> _Problem to solve_: What is needed is a word-for-word copy of every record below, minus the pictures.
___
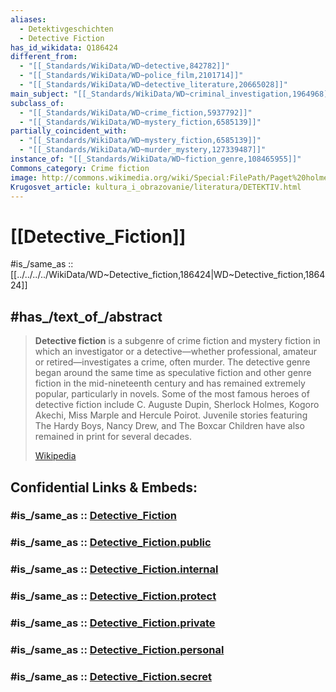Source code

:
 ```yaml
---
aliases:
  - Detektivgeschichten
  - Detective Fiction
has_id_wikidata: Q186424
different_from:
  - "[[_Standards/WikiData/WD~detective,842782]]"
  - "[[_Standards/WikiData/WD~police_film,2101714]]"
  - "[[_Standards/WikiData/WD~detective_literature,20665028]]"
main_subject: "[[_Standards/WikiData/WD~criminal_investigation,1964968]]"
subclass_of:
  - "[[_Standards/WikiData/WD~crime_fiction,5937792]]"
  - "[[_Standards/WikiData/WD~mystery_fiction,6585139]]"
partially_coincident_with:
  - "[[_Standards/WikiData/WD~mystery_fiction,6585139]]"
  - "[[_Standards/WikiData/WD~murder_mystery,127339487]]"
instance_of: "[[_Standards/WikiData/WD~fiction_genre,108465955]]"
Commons_category: Crime fiction
image: http://commons.wikimedia.org/wiki/Special:FilePath/Paget%20holmes.png
Krugosvet_article: kultura_i_obrazovanie/literatura/DETEKTIV.html
---
```


# [[Detective_Fiction]] 

#is_/same_as :: [[../../../../WikiData/WD~Detective_fiction,186424|WD~Detective_fiction,186424]] 

## #has_/text_of_/abstract 

> **Detective fiction** is a subgenre of crime fiction and mystery fiction in which an investigator or a detective—whether professional, amateur or retired—investigates a crime, often murder. The detective genre began around the same time as speculative fiction and other genre fiction in the mid-nineteenth century and has remained extremely popular, particularly in novels. Some of the most famous heroes of detective fiction include C. Auguste Dupin, Sherlock Holmes, Kogoro Akechi, Miss Marple and Hercule Poirot. Juvenile stories featuring The Hardy Boys, Nancy Drew, and The Boxcar Children have also remained in print for several decades.
>
> [Wikipedia](https://en.wikipedia.org/wiki/Detective%20fiction) 

## Confidential Links & Embeds: 

### #is_/same_as :: [Detective_Fiction](/_Standards/Society/Communication/Genre/Fiction/Detective_Fiction.md) 

### #is_/same_as :: [Detective_Fiction.public](/_public/Society/Communication/Genre/Fiction/Detective_Fiction.public.md) 

### #is_/same_as :: [Detective_Fiction.internal](/_internal/Society/Communication/Genre/Fiction/Detective_Fiction.internal.md) 

### #is_/same_as :: [Detective_Fiction.protect](/_protect/Society/Communication/Genre/Fiction/Detective_Fiction.protect.md) 

### #is_/same_as :: [Detective_Fiction.private](/_private/Society/Communication/Genre/Fiction/Detective_Fiction.private.md) 

### #is_/same_as :: [Detective_Fiction.personal](/_personal/Society/Communication/Genre/Fiction/Detective_Fiction.personal.md) 

### #is_/same_as :: [Detective_Fiction.secret](/_secret/Society/Communication/Genre/Fiction/Detective_Fiction.secret.md)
___
> _Finished exercise_:
Source code

:
 ```yaml
---
aliases:
  - Detektivgeschichten
  - Detective Fiction
has_id_wikidata: Q186424
different_from:
  - "[[_Standards/WikiData/WD~detective,842782]]"
  - "[[_Standards/WikiData/WD~police_film,2101714]]"
  - "[[_Standards/WikiData/WD~detective_literature,20665028]]"
main_subject: "[[_Standards/WikiData/WD~criminal_investigation,1964968]]"
subclass_of:
  - "[[_Standards/WikiData/WD~crime_fiction,5937792]]"
  - "[[_Standards/WikiData/WD~mystery_fiction,6585139]]"
partially_coincident_with:
  - "[[_Standards/WikiData/WD~mystery_fiction,6585139]]"
  - "[[_Standards/WikiData/WD~murder_mystery,127339487]]"
instance_of: "[[_Standards/WikiData/WD~fiction_genre,108465955]]"
Commons_category: Crime fiction
image: http://commons.wikimedia.org/wiki/Special:FilePath/Paget%20holmes.png
Krugosvet_article: kultura_i_obrazovanie/literatura/DETEKTIV.html
---
```


# [[Detective_Fiction]] 

#is_/same_as :: [[../../../../WikiData/WD~Detective_fiction,186424|WD~Detective_fiction,186424]] 

## #has_/text_of_/abstract 

> **Detective fiction** is a subgenre of crime fiction and mystery fiction in which an investigator or a detective—whether professional, amateur or retired—investigates a crime, often murder. The detective genre began around the same time as speculative fiction and other genre fiction in the mid-nineteenth century and has remained extremely popular, particularly in novels. Some of the most famous heroes of detective fiction include C. Auguste Dupin, Sherlock Holmes, Kogoro Akechi, Miss Marple and Hercule Poirot. Juvenile stories featuring The Hardy Boys, Nancy Drew, and The Boxcar Children have also remained in print for several decades.
>
> [Wikipedia](https://en.wikipedia.org/wiki/Detective%20fiction) 

## Confidential Links & Embeds: 

### #is_/same_as :: [Detective_Fiction](/_Standards/Society/Communication/Genre/Fiction/Detective_Fiction.md) 

### #is_/same_as :: [Detective_Fiction.public](/_public/Society/Communication/Genre/Fiction/Detective_Fiction.public.md) 

### #is_/same_as :: [Detective_Fiction.internal](/_internal/Society/Communication/Genre/Fiction/Detective_Fiction.internal.md) 

### #is_/same_as :: [Detective_Fiction.protect](/_protect/Society/Communication/Genre/Fiction/Detective_Fiction.protect.md) 

### #is_/same_as :: [Detective_Fiction.private](/_private/Society/Communication/Genre/Fiction/Detective_Fiction.private.md) 

### #is_/same_as :: [Detective_Fiction.personal](/_personal/Society/Communication/Genre/Fiction/Detective_Fiction.personal.md) 

### #is_/same_as :: [Detective_Fiction.secret](/_secret/Society/Communication/Genre/Fiction/Detective_Fiction.secret.md)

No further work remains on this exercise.